La répétition du « coup de Kissinger/Nixon » (Kissinger/Nixon reverse ») est-elle possible ? L’Administration Trump a évoqué implicitement la possibilité de renverser les alliances au profit de Moscou et, ce faisant, de tenter de rompre la proximité entre la Russie et la Chine. Cette initiative semble pour le moment susciter une grande perplexité à Pékin.

Tout d’abord, les Chinois ne sont pas assurés que cette énième foucade de Trump serait encore valide dans quatre ans, voire dans deux au cas où les Républicains perdraient la majorité au Congrès. On sait à Pékin qu’un éventuel rapprochement avec Poutine risquerait de mal passer au sein de l’opinion américaine alors que la majorité de celle-ci reste hostile au dictateur russe.

L’incohérence des signaux envoyés jusqu’à présent par l’administration Trump quant à sa politique chinoise ne devrait pas, elle non plus, rassurer ni Moscou ni Pékin.  En réponse aux déclarations agressives de Marco Rubio et de Pete Hageth, représentant la tendance antichinoise dure, concernant notamment l’imposition de nouveaux droits de douane, le porte-parole du ministère chinois des Affaires étrangères a déclaré sans barguigner : « Si les États-Unis ont d’autres intentions, et insistent sur une guerre tarifaire, une guerre commerciale ou tout autre type de guerre, la Chine se battra jusqu’au bout ».

À ce courant idéologique semble s’opposer la tendance Musk, qui a, comme on le sait, de forts intérêts économiques en Chine même, avec ses deux gigantesques usines Tesla installées à Shanghai (Tesla Giga Shanghai).

Conscientes du caractère erratique des inflexions de la politique américaine, aucune des deux capitales ne semble donc vouloir prendre le risque de mettre fin à une « alliance » qui leur a été si bénéfique jusqu’à présent sur les plans économique, énergétique et géostratégique. En outre, Chinois et Russes continuent de partager leur détestation de l’ordre libéral occidental et de l’hégémonie américaine.

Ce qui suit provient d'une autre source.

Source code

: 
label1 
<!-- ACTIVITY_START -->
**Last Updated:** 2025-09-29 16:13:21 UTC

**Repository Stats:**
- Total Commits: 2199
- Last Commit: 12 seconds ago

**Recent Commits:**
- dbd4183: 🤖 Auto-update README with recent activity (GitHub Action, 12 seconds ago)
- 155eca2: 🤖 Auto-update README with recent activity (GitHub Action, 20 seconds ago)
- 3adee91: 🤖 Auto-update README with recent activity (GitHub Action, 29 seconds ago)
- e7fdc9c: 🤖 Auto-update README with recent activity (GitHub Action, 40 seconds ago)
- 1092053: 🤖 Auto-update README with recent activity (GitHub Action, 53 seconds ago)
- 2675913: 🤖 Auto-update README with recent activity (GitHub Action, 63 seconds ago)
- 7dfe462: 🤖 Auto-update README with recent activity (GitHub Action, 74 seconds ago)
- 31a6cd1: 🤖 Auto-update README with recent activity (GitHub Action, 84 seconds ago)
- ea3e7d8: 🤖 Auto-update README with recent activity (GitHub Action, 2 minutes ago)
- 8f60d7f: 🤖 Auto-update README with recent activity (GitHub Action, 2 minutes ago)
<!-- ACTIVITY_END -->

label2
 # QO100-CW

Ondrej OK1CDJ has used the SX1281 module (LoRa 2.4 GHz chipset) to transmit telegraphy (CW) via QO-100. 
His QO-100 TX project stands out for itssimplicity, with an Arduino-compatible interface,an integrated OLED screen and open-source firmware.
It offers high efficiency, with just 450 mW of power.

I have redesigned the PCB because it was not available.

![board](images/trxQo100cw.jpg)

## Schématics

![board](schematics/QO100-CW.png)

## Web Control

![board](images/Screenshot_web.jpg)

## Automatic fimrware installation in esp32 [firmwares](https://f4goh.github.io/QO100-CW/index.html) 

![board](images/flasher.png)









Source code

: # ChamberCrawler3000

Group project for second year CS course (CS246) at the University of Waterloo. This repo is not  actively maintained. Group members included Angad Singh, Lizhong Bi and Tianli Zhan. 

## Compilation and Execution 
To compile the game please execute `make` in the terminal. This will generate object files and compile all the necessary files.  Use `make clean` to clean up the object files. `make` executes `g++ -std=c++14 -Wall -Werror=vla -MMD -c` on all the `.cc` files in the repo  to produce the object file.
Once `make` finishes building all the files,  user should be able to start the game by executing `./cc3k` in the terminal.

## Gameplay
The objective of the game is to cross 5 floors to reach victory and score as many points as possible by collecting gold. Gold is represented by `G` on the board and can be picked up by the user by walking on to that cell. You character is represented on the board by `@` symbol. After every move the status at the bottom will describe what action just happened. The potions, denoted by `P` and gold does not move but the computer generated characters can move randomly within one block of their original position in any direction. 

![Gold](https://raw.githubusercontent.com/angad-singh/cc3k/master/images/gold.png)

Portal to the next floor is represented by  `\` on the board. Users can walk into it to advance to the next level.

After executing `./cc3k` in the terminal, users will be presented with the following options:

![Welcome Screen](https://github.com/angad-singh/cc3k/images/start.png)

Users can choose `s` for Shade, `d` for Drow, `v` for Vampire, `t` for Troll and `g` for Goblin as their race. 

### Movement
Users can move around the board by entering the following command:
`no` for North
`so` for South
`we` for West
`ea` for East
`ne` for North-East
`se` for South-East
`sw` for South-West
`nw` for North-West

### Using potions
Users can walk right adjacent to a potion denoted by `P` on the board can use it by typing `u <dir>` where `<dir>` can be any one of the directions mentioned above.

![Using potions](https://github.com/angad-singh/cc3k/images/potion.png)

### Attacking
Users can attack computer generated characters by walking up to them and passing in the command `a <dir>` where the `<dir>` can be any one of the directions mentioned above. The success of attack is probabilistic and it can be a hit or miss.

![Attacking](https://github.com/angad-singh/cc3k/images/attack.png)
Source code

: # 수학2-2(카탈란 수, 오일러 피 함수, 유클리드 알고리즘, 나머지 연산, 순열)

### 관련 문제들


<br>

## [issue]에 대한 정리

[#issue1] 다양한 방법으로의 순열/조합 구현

Dans ces conditions, l’association entre Moscou et Pékin reste solide. Poutine s’est empressé de rassurer le 24 février au téléphone son homologue chinois. Cet appel a été suivi le 28 février par la visite à Pékin de Serguei Choigu, secrétaire du Conseil de sécurité russe, où il s’est entretenu avec le ministre des Affaires étrangères Wang Yi et a été reçu par Xi Jinping.

Enfin, lors de sa conférence de presse annuelle, le ministre chinois a tenu à louer la relation russo-chinoise, qu’il a qualifiée de « mûre, résiliente, stable et non affectée par quelque tournure des évènements que ce soit ». 

Les avantages que les deux pays retirent de leurs  relations réciproquement très bénéfiques sur les plans politiques, géostratégiques et économiques, semblent donc pour le moment l’emporter sur les inconvénients inhérents aux nombreux déséquilibres et à la profonde défiance, voire à la crainte, que chacun d’eux nourrit l’un pour l’autre. Les tensions et les bouleversements suscités par la guerre en Ukraine puis l’élection de Donald Trump à Washington contribuent de manière décisive au maintien du rapprochement russo-chinois.

 

 

[1] Pierre Andrieu, Géopolitique des relations russo-chinoises, PUF, 2023.